The Asad regime is increasingly relying on a narrow base of Alawite/Shia (about 12-13% of the population) support, as Sunnis (like the prime minister) peel away and denounce Bashar’s violence against the civilian population, which is majority Sunni.  Christians and Druze have also been distancing themselves, and Kurds have taken up arms against the regime (without however aligning themselves with the opposition).  The opposition draws its strength from the majority population and is supported by Sunni powers like Turkey, Saudi Arabia and Qatar.  What we are witnessing is a regional sectarian war in the making, one that could last a long time and involve ever-widening circles in the Levant.

The Alawites fight tenaciously because they think they know what is coming.  This is an “existential” war for them:  if the lose, they believe they will be wiped out.

That, along with Russian and Iranian support, could make this go on for a long time. If it does, the consequences for Syria and the region will be devastating.  Damascus has already unleashed extremist Syrian Kurds to attack inside Turkey.  Jordan is absorbing more than 100,000 Syrian refugees.  Iraq’s efforts to guard its border with Syria have led to a confrontation with its own Kurdish peshmerga.  Fighting between Sunnis and Alawites has spread to Lebanon, which is also absorbing large numbers of Syrian refugees.  The Syrian opposition claims to have captured 48 Iranians in Damascus, sent there to help the regime (Tehran unabashedly claims they were religious pilgrims).

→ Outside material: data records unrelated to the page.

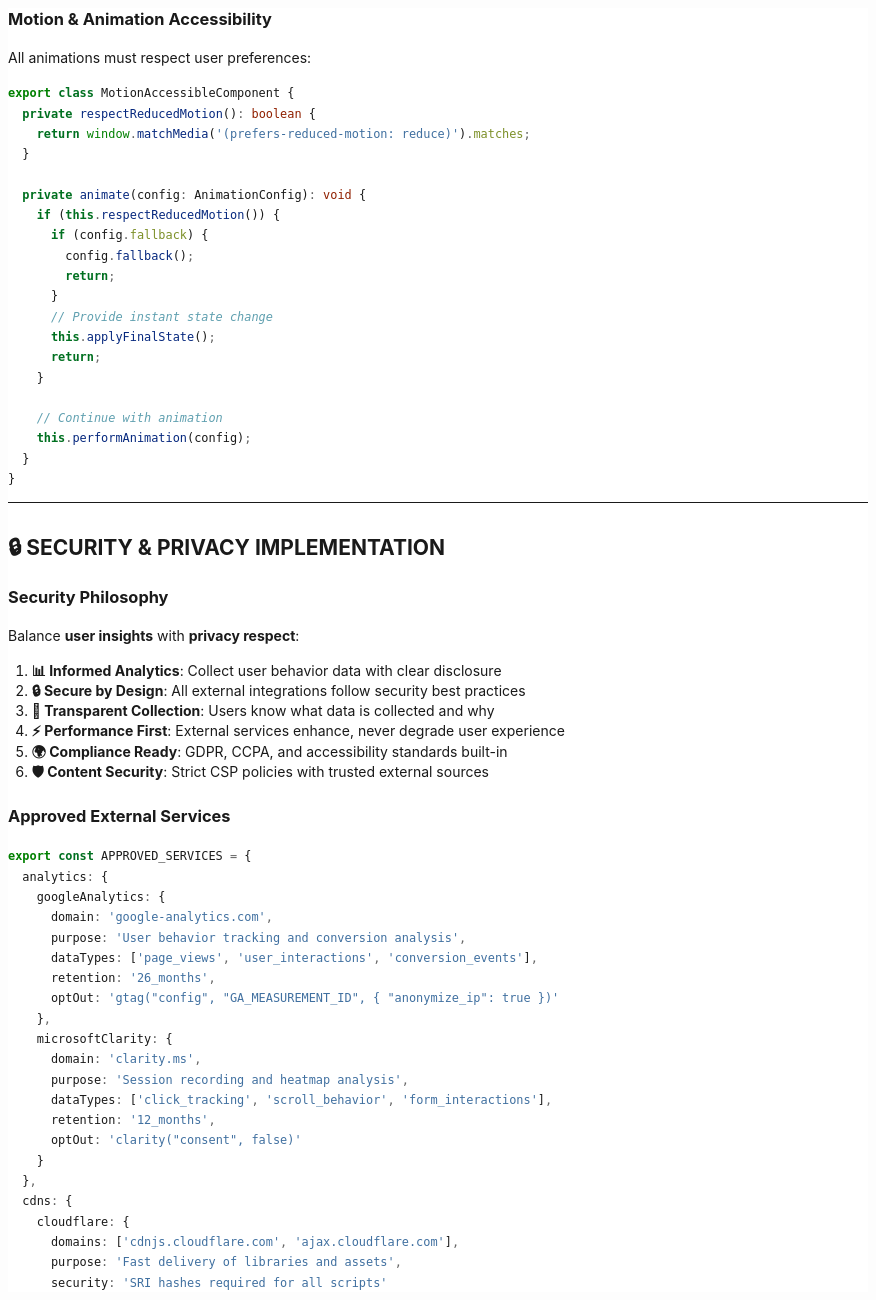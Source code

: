 ### **Motion & Animation Accessibility**
All animations must respect user preferences:

```typescript
export class MotionAccessibleComponent {
  private respectReducedMotion(): boolean {
    return window.matchMedia('(prefers-reduced-motion: reduce)').matches;
  }
  
  private animate(config: AnimationConfig): void {
    if (this.respectReducedMotion()) {
      if (config.fallback) {
        config.fallback();
        return;
      }
      // Provide instant state change
      this.applyFinalState();
      return;
    }
    
    // Continue with animation
    this.performAnimation(config);
  }
}
```

---

## 🔒 **SECURITY & PRIVACY IMPLEMENTATION**

### **Security Philosophy**
Balance **user insights** with **privacy respect**:
1. **📊 Informed Analytics**: Collect user behavior data with clear disclosure
2. **🔒 Secure by Design**: All external integrations follow security best practices
3. **📝 Transparent Collection**: Users know what data is collected and why
4. **⚡ Performance First**: External services enhance, never degrade user experience
5. **🌍 Compliance Ready**: GDPR, CCPA, and accessibility standards built-in
6. **🛡️ Content Security**: Strict CSP policies with trusted external sources

### **Approved External Services**
```typescript
export const APPROVED_SERVICES = {
  analytics: {
    googleAnalytics: {
      domain: 'google-analytics.com',
      purpose: 'User behavior tracking and conversion analysis',
      dataTypes: ['page_views', 'user_interactions', 'conversion_events'],
      retention: '26_months',
      optOut: 'gtag("config", "GA_MEASUREMENT_ID", { "anonymize_ip": true })'
    },
    microsoftClarity: {
      domain: 'clarity.ms',
      purpose: 'Session recording and heatmap analysis',
      dataTypes: ['click_tracking', 'scroll_behavior', 'form_interactions'],
      retention: '12_months',
      optOut: 'clarity("consent", false)'
    }
  },
  cdns: {
    cloudflare: {
      domains: ['cdnjs.cloudflare.com', 'ajax.cloudflare.com'],
      purpose: 'Fast delivery of libraries and assets',
      security: 'SRI hashes required for all scripts'
```
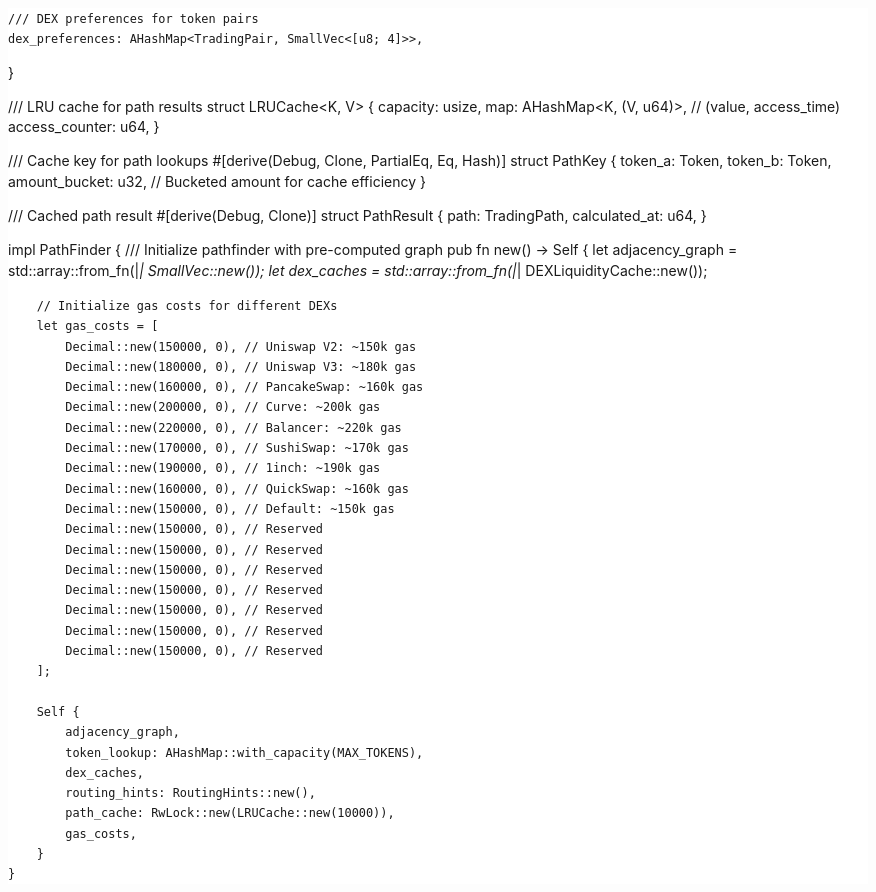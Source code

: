     /// DEX preferences for token pairs
    dex_preferences: AHashMap<TradingPair, SmallVec<[u8; 4]>>,
}

/// LRU cache for path results
struct LRUCache<K, V> {
    capacity: usize,
    map: AHashMap<K, (V, u64)>, // (value, access_time)
    access_counter: u64,
}

/// Cache key for path lookups
#[derive(Debug, Clone, PartialEq, Eq, Hash)]
struct PathKey {
    token_a: Token,
    token_b: Token,
    amount_bucket: u32, // Bucketed amount for cache efficiency
}

/// Cached path result
#[derive(Debug, Clone)]
struct PathResult {
    path: TradingPath,
    calculated_at: u64,
}

impl PathFinder {
    /// Initialize pathfinder with pre-computed graph
    pub fn new() -> Self {
        let adjacency_graph = std::array::from_fn(|_| SmallVec::new());
        let dex_caches = std::array::from_fn(|_| DEXLiquidityCache::new());
        
        // Initialize gas costs for different DEXs
        let gas_costs = [
            Decimal::new(150000, 0), // Uniswap V2: ~150k gas
            Decimal::new(180000, 0), // Uniswap V3: ~180k gas
            Decimal::new(160000, 0), // PancakeSwap: ~160k gas
            Decimal::new(200000, 0), // Curve: ~200k gas
            Decimal::new(220000, 0), // Balancer: ~220k gas
            Decimal::new(170000, 0), // SushiSwap: ~170k gas
            Decimal::new(190000, 0), // 1inch: ~190k gas
            Decimal::new(160000, 0), // QuickSwap: ~160k gas
            Decimal::new(150000, 0), // Default: ~150k gas
            Decimal::new(150000, 0), // Reserved
            Decimal::new(150000, 0), // Reserved
            Decimal::new(150000, 0), // Reserved
            Decimal::new(150000, 0), // Reserved
            Decimal::new(150000, 0), // Reserved
            Decimal::new(150000, 0), // Reserved
            Decimal::new(150000, 0), // Reserved
        ];
        
        Self {
            adjacency_graph,
            token_lookup: AHashMap::with_capacity(MAX_TOKENS),
            dex_caches,
            routing_hints: RoutingHints::new(),
            path_cache: RwLock::new(LRUCache::new(10000)),
            gas_costs,
        }
    }
    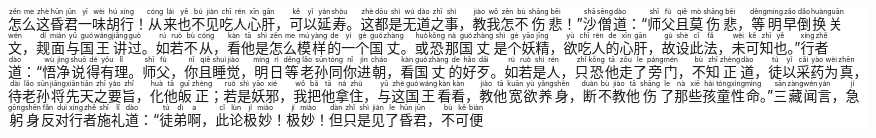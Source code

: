 <ruby>怎<rt>zěn</rt></ruby><ruby>么<rt>me</rt></ruby><ruby>这<rt>zhè</rt></ruby><ruby>昏<rt>hūn</rt></ruby><ruby>君<rt>jūn</rt></ruby><ruby>一<rt>yī</rt></ruby><ruby>味<rt>wèi</rt></ruby><ruby>胡<rt>hú</rt></ruby><ruby>行<rt>xíng</rt></ruby>！<ruby>从<rt>cóng</rt></ruby><ruby>来<rt>lái</rt></ruby><ruby>也<rt>yě</rt></ruby><ruby>不<rt>bú</rt></ruby><ruby>见<rt>jiàn</rt></ruby><ruby>吃<rt>chī</rt></ruby><ruby>人<rt>rén</rt></ruby><ruby>心<rt>xīn</rt></ruby><ruby>肝<rt>gān</rt></ruby>，<ruby>可<rt>kě</rt></ruby><ruby>以<rt>yǐ</rt></ruby><ruby>延<rt>yán</rt></ruby><ruby>寿<rt>shòu</rt></ruby>。<ruby>这<rt>zhè</rt></ruby><ruby>都<rt>dōu</rt></ruby><ruby>是<rt>shì</rt></ruby><ruby>无<rt>wú</rt></ruby><ruby>道<rt>dào</rt></ruby><ruby>之<rt>zhī</rt></ruby><ruby>事<rt>shì</rt></ruby>，<ruby>教<rt>jiào</rt></ruby><ruby>我<rt>wǒ</rt></ruby><ruby>怎<rt>zěn</rt></ruby><ruby>不<rt>bù</rt></ruby><ruby>伤<rt>shāng</rt></ruby><ruby>悲<rt>bēi</rt></ruby>！”<ruby>沙<rt>shā</rt></ruby><ruby>僧<rt>sēng</rt></ruby><ruby>道<rt>dào</rt></ruby>：“<ruby>师<rt>shī</rt></ruby><ruby>父<rt>fù</rt></ruby><ruby>且<rt>qiě</rt></ruby><ruby>莫<rt>mò</rt></ruby><ruby>伤<rt>shāng</rt></ruby><ruby>悲<rt>bēi</rt></ruby>，<ruby>等<rt>děng</rt></ruby><ruby>明<rt>míng</rt></ruby><ruby>早<rt>zǎo</rt></ruby><ruby>倒<rt>dǎo</rt></ruby><ruby>换<rt>huàn</rt></ruby><ruby>关<rt>guān</rt></ruby><ruby>文<rt>wén</rt></ruby>，<ruby>觌<rt>dí</rt></ruby><ruby>面<rt>miàn</rt></ruby><ruby>与<rt>yǔ</rt></ruby><ruby>国<rt>guó</rt></ruby><ruby>王<rt>wáng</rt></ruby><ruby>讲<rt>jiǎng</rt></ruby><ruby>过<rt>guò</rt></ruby>。<ruby>如<rt>rú</rt></ruby><ruby>若<rt>ruò</rt></ruby><ruby>不<rt>bù</rt></ruby><ruby>从<rt>cóng</rt></ruby>，<ruby>看<rt>kàn</rt></ruby><ruby>他<rt>tā</rt></ruby><ruby>是<rt>shì</rt></ruby><ruby>怎<rt>zěn</rt></ruby><ruby>么<rt>me</rt></ruby><ruby>模<rt>mú</rt></ruby><ruby>样<rt>yàng</rt></ruby><ruby>的<rt>de</rt></ruby><ruby>一<rt>yí</rt></ruby><ruby>个<rt>gè</rt></ruby><ruby>国<rt>guó</rt></ruby><ruby>丈<rt>zhàng</rt></ruby>。<ruby>或<rt>huò</rt></ruby><ruby>恐<rt>kǒng</rt></ruby><ruby>那<rt>nà</rt></ruby><ruby>国<rt>guó</rt></ruby><ruby>丈<rt>zhàng</rt></ruby><ruby>是<rt>shì</rt></ruby><ruby>个<rt>gè</rt></ruby><ruby>妖<rt>yāo</rt></ruby><ruby>精<rt>jīng</rt></ruby>，<ruby>欲<rt>yù</rt></ruby><ruby>吃<rt>chī</rt></ruby><ruby>人<rt>rén</rt></ruby><ruby>的<rt>de</rt></ruby><ruby>心<rt>xīn</rt></ruby><ruby>肝<rt>gān</rt></ruby>，<ruby>故<rt>gù</rt></ruby><ruby>设<rt>shè</rt></ruby><ruby>此<rt>cǐ</rt></ruby><ruby>法<rt>fǎ</rt></ruby>，<ruby>未<rt>wèi</rt></ruby><ruby>可<rt>kě</rt></ruby><ruby>知<rt>zhī</rt></ruby><ruby>也<rt>yě</rt></ruby>。”<ruby>行<rt>xíng</rt></ruby><ruby>者<rt>zhě</rt></ruby><ruby>道<rt>dào</rt></ruby>：“<ruby>悟<rt>wù</rt></ruby><ruby>净<rt>jìng</rt></ruby><ruby>说<rt>shuō</rt></ruby><ruby>得<rt>dé</rt></ruby><ruby>有<rt>yǒu</rt></ruby><ruby>理<rt>lǐ</rt></ruby>。<ruby>师<rt>shī</rt></ruby><ruby>父<rt>fù</rt></ruby>，<ruby>你<rt>nǐ</rt></ruby><ruby>且<rt>qiě</rt></ruby><ruby>睡<rt>shuì</rt></ruby><ruby>觉<rt>jiào</rt></ruby>，<ruby>明<rt>míng</rt></ruby><ruby>日<rt>rì</rt></ruby><ruby>等<rt>děng</rt></ruby><ruby>老<rt>lǎo</rt></ruby><ruby>孙<rt>sūn</rt></ruby><ruby>同<rt>tóng</rt></ruby><ruby>你<rt>nǐ</rt></ruby><ruby>进<rt>jìn</rt></ruby><ruby>朝<rt>cháo</rt></ruby>，<ruby>看<rt>kàn</rt></ruby><ruby>国<rt>guó</rt></ruby><ruby>丈<rt>zhàng</rt></ruby><ruby>的<rt>de</rt></ruby><ruby>好<rt>hǎo</rt></ruby><ruby>歹<rt>dǎi</rt></ruby>。<ruby>如<rt>rú</rt></ruby><ruby>若<rt>ruò</rt></ruby><ruby>是<rt>shì</rt></ruby><ruby>人<rt>rén</rt></ruby>，<ruby>只<rt>zhǐ</rt></ruby><ruby>恐<rt>kǒng</rt></ruby><ruby>他<rt>tā</rt></ruby><ruby>走<rt>zǒu</rt></ruby><ruby>了<rt>le</rt></ruby><ruby>旁<rt>páng</rt></ruby><ruby>门<rt>mén</rt></ruby>，<ruby>不<rt>bù</rt></ruby><ruby>知<rt>zhī</rt></ruby><ruby>正<rt>zhèng</rt></ruby><ruby>道<rt>dào</rt></ruby>，<ruby>徒<rt>tú</rt></ruby><ruby>以<rt>yǐ</rt></ruby><ruby>采<rt>cǎi</rt></ruby><ruby>药<rt>yào</rt></ruby><ruby>为<rt>wèi</rt></ruby><ruby>真<rt>zhēn</rt></ruby>，<ruby>待<rt>dài</rt></ruby><ruby>老<rt>lǎo</rt></ruby><ruby>孙<rt>sūn</rt></ruby><ruby>将<rt>jiāng</rt></ruby><ruby>先<rt>xiān</rt></ruby><ruby>天<rt>tiān</rt></ruby><ruby>之<rt>zhī</rt></ruby><ruby>要<rt>yào</rt></ruby><ruby>旨<rt>zhǐ</rt></ruby>，<ruby>化<rt>huà</rt></ruby><ruby>他<rt>tā</rt></ruby><ruby>皈<rt>guī</rt></ruby><ruby>正<rt>zhèng</rt></ruby>；<ruby>若<rt>ruò</rt></ruby><ruby>是<rt>shì</rt></ruby><ruby>妖<rt>yāo</rt></ruby><ruby>邪<rt>xié</rt></ruby>，<ruby>我<rt>wǒ</rt></ruby><ruby>把<rt>bǎ</rt></ruby><ruby>他<rt>tā</rt></ruby><ruby>拿<rt>ná</rt></ruby><ruby>住<rt>zhù</rt></ruby>，<ruby>与<rt>yǔ</rt></ruby><ruby>这<rt>zhè</rt></ruby><ruby>国<rt>guó</rt></ruby><ruby>王<rt>wáng</rt></ruby><ruby>看<rt>kàn</rt></ruby><ruby>看<rt>kàn</rt></ruby>，<ruby>教<rt>jiào</rt></ruby><ruby>他<rt>tā</rt></ruby><ruby>宽<rt>kuān</rt></ruby><ruby>欲<rt>yù</rt></ruby><ruby>养<rt>yǎng</rt></ruby><ruby>身<rt>shēn</rt></ruby>，<ruby>断<rt>duàn</rt></ruby><ruby>不<rt>bù</rt></ruby><ruby>教<rt>jiào</rt></ruby><ruby>他<rt>tā</rt></ruby><ruby>伤<rt>shāng</rt></ruby><ruby>了<rt>le</rt></ruby><ruby>那<rt>nà</rt></ruby><ruby>些<rt>xiē</rt></ruby><ruby>孩<rt>hái</rt></ruby><ruby>童<rt>tóng</rt></ruby><ruby>性<rt>xìng</rt></ruby><ruby>命<rt>mìng</rt></ruby>。”<ruby>三<rt>sān</rt></ruby><ruby>藏<rt>zàng</rt></ruby><ruby>闻<rt>wén</rt></ruby><ruby>言<rt>yán</rt></ruby>，<ruby>急<rt>jí</rt></ruby><ruby>躬<rt>gōng</rt></ruby><ruby>身<rt>shēn</rt></ruby><ruby>反<rt>fǎn</rt></ruby><ruby>对<rt>duì</rt></ruby><ruby>行<rt>xíng</rt></ruby><ruby>者<rt>zhě</rt></ruby><ruby>施<rt>shī</rt></ruby><ruby>礼<rt>lǐ</rt></ruby><ruby>道<rt>dào</rt></ruby>：“<ruby>徒<rt>tú</rt></ruby><ruby>弟<rt>dì</rt></ruby><ruby>啊<rt>a</rt></ruby>，<ruby>此<rt>cǐ</rt></ruby><ruby>论<rt>lùn</rt></ruby><ruby>极<rt>jí</rt></ruby><ruby>妙<rt>miào</rt></ruby>！<ruby>极<rt>jí</rt></ruby><ruby>妙<rt>miào</rt></ruby>！<ruby>但<rt>dàn</rt></ruby><ruby>只<rt>zhǐ</rt></ruby><ruby>是<rt>shì</rt></ruby><ruby>见<rt>jiàn</rt></ruby><ruby>了<rt>le</rt></ruby><ruby>昏<rt>hūn</rt></ruby><ruby>君<rt>jūn</rt></ruby>，<ruby>不<rt>bù</rt></ruby><ruby>可<rt>kě</rt></ruby><ruby>便<rt>biàn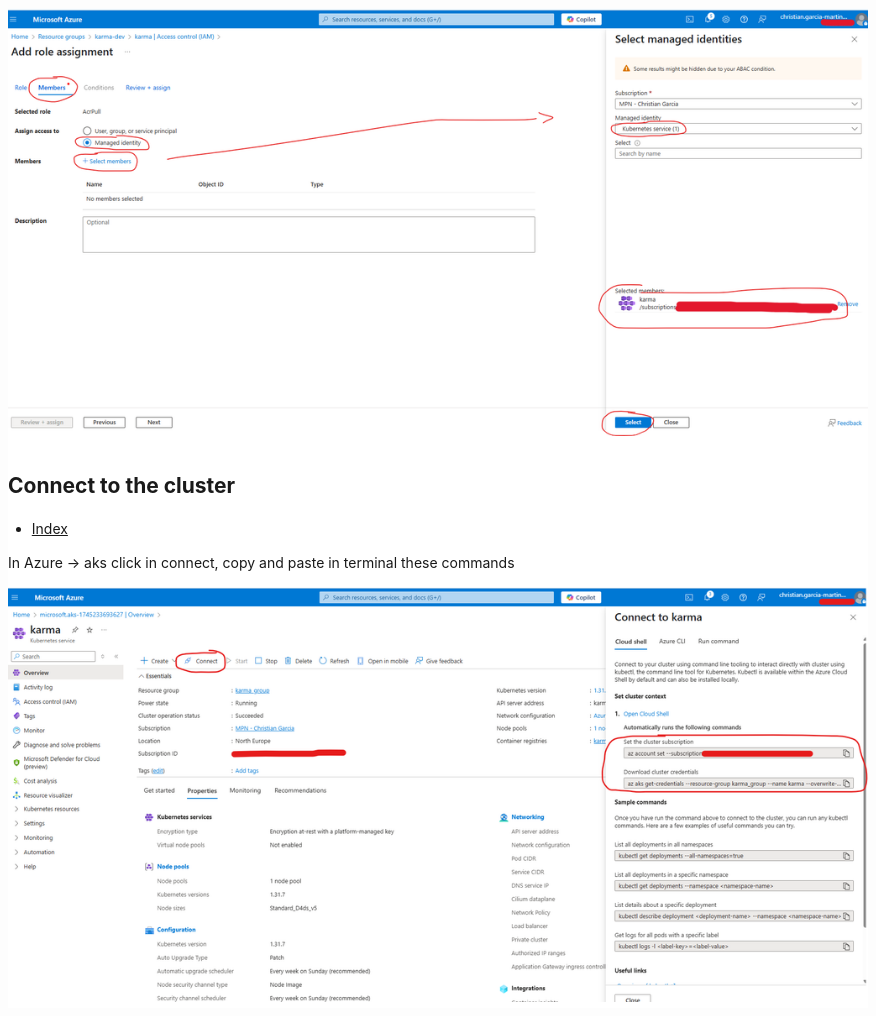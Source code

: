 ![alt text](images/create_role_for_aks_two.png)

## Connect to the cluster
- [Index](#index)

In Azure -> aks click in connect, copy and paste in terminal these commands

![alt text](images/copy_paste_the_connect_commands.png)
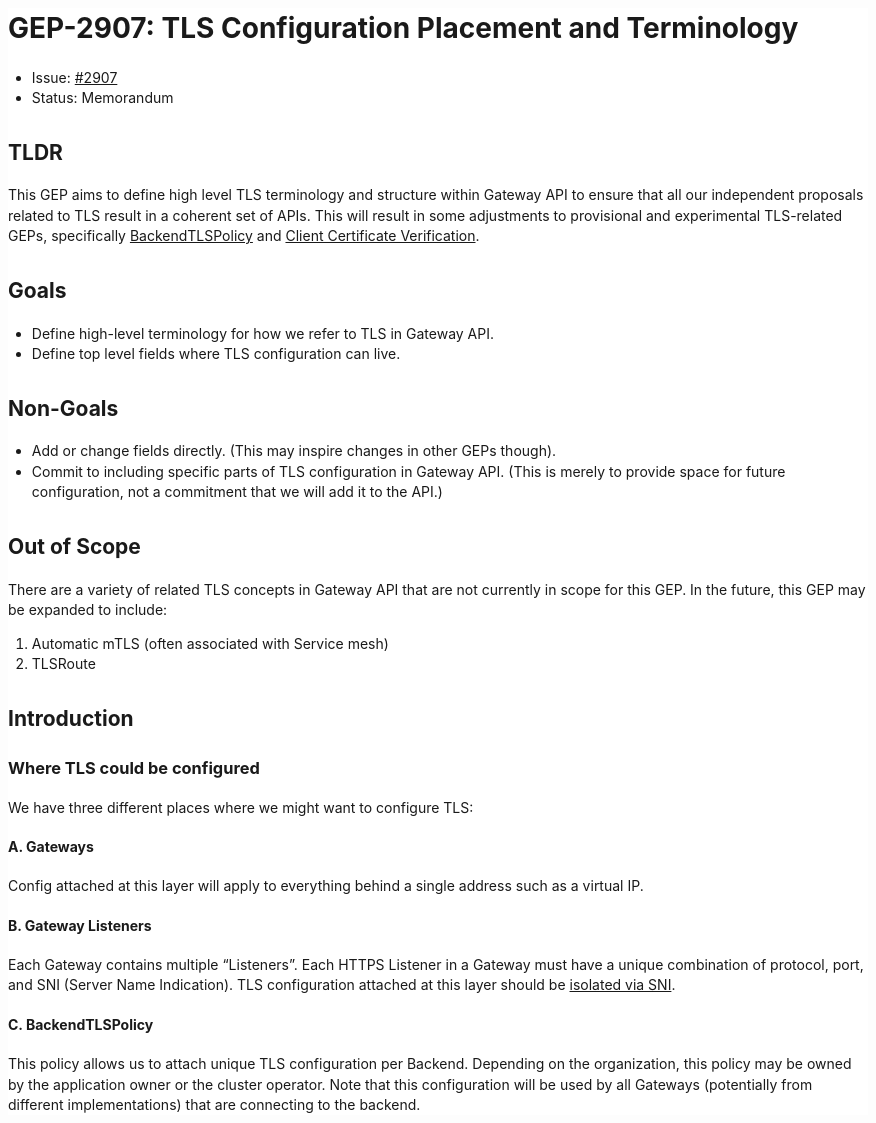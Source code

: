 # GEP-2907: TLS Configuration Placement and Terminology

* Issue: [#2907](https://github.com/kubernetes-sigs/gateway-api/issues/2907)
* Status: Memorandum

## TLDR
This GEP aims to define high level TLS terminology and structure within Gateway
API to ensure that all our independent proposals related to TLS result in a
coherent set of APIs. This will result in some adjustments to provisional and
experimental TLS-related GEPs, specifically [BackendTLSPolicy](../gep-1897/index.md)
and [Client Certificate Verification](../gep-91/index.md).

## Goals
* Define high-level terminology for how we refer to TLS in Gateway API.
* Define top level fields where TLS configuration can live.

## Non-Goals
* Add or change fields directly. (This may inspire changes in other GEPs
  though).
* Commit to including specific parts of TLS configuration in Gateway API. (This
  is merely to provide space for future configuration, not a commitment that we
  will add it to the API.)

## Out of Scope
There are a variety of related TLS concepts in Gateway API that are not currently
in scope for this GEP. In the future, this GEP may be expanded to include:

1. Automatic mTLS (often associated with Service mesh)
2. TLSRoute

## Introduction

### Where TLS could be configured
We have three different places where we might want to configure TLS:

#### A. Gateways
Config attached at this layer will apply to everything behind a single address
such as a virtual IP.

#### B. Gateway Listeners
Each Gateway contains multiple “Listeners”. Each HTTPS Listener in a Gateway
must have a unique combination of protocol, port, and SNI (Server Name
Indication). TLS configuration attached at this layer should be [isolated via
SNI](../../guides/implementers.md#listener-isolation).

#### C. BackendTLSPolicy
This policy allows us to attach unique TLS configuration per Backend. Depending
on the organization, this policy may be owned by the application owner or the
cluster operator. Note that this configuration will be used by all Gateways
(potentially from different implementations) that are connecting to the backend.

Breaking this self-reinforcing cycle of sectarian polarization is an interest broadly shared in the international community.  As The Economist pointed out last week, Russian interests won’t be served if Syria descends into total chaos.  Some would like to suggest that territorial separation is a solution.  This is nonsense:  no one will agree on the lines to be drawn, which will be decided by force of arms directed against the civilian population.  That is the truth of what happened in Bosnia, however much the myth-makers delude themselves.

There are several ways the violence might end:

  • a definitive victory by the opposition (it is hard now to picture a definitive victory by the regime).
  • an international intervention to separate the warring forces and impose what the U.S. military likes to call a “safe and secure environment.”
  • a coup from within the regime, followed by a “pacted” (negotiated) transition.

Any of these would be better than continuation of the current chaos, which is the worst of all possible worlds.  But I’m afraid that is the mostly likely course of events until Moscow and Washington get together and decide to collaborate in ending the bloodshed.